Since the revolution center of the vertical lever and upper and lower return knives cannot coincide with each other, surface contact state of the vertical lever with the return knife cannot be held throughout whole stroke of transmission. Therefore, partial cylindrical surfaces are usually formed on upper and lower ends of the vertical lever, and pressure receiving surfaces of upper and lower knives opposed to respective cylindrical surfaces are formed in flat planes, so that the cylindrical surface and the flat plane are contacted with each other in line contact state. In such constitution, pressure per unit area between the vertical lever and the return knife becomes very large. Moreover sliding phenomenon between contact portions because of non-coincidance of the revolution center increases abrasion of the contact portions.
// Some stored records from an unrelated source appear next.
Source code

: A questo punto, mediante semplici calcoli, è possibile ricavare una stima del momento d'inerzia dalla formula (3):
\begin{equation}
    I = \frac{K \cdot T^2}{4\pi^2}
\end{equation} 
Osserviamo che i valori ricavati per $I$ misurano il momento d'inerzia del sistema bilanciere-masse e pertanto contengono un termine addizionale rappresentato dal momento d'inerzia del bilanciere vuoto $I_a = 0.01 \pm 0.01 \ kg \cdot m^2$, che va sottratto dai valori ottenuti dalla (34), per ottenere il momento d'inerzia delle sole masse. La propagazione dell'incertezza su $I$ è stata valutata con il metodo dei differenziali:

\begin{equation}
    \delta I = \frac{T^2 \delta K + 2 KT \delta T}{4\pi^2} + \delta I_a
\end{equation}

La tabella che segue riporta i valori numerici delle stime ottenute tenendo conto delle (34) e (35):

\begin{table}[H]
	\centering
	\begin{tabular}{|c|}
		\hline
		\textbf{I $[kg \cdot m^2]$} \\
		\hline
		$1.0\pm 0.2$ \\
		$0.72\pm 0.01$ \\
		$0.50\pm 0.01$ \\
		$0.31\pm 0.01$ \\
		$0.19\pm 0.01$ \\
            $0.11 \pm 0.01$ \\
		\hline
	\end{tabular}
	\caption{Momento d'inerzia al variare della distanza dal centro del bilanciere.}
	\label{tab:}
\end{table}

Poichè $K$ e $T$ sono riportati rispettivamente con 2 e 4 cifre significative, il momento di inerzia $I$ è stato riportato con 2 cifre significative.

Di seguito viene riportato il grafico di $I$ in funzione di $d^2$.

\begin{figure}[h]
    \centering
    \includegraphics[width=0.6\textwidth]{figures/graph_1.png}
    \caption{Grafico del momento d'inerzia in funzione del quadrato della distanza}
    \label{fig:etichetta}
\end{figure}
High-speed operation of positive dobby machines therefore has been obstructed.
This invention is characterized in constitution of an apparatus that upper and lower return knives are contacted in surface contact state with upper and lower hooks and push them, which hooks are pivotally attached to upper and lower ends of a vertical lever, a command device acts on upper and lower knife hooks which can be engaged with the upper and lower hooks respectively, upper and lower knife shafts which support the upper and lower knife hooks respectively are moved in parallel and integral with the upper and lower return knives, and upper and lower hook stoppers which are engaged with the upper and lower hooks respectively are moved by the upper and lower knife hooks.
An object of this invention is to provide a positive dobby machine in which movement of upper and lower return knives is transmitted to upper and lower ends of a vertical lever through surface contact means thereby abrasion in transmission portion is reduced.
Another object of this invention is to provide a positive dobby machine which can be driven at high speed.
Above mentioned and other objects and features of this invention will be apparent from the following description referring to the accompanying drawings. However, the drawings are for explanation only and not for limiting the seope of this invention.
The drawings show preferable embodiments of this invention.
The FIGURE is a schematic sectional view of a positive dobby machine.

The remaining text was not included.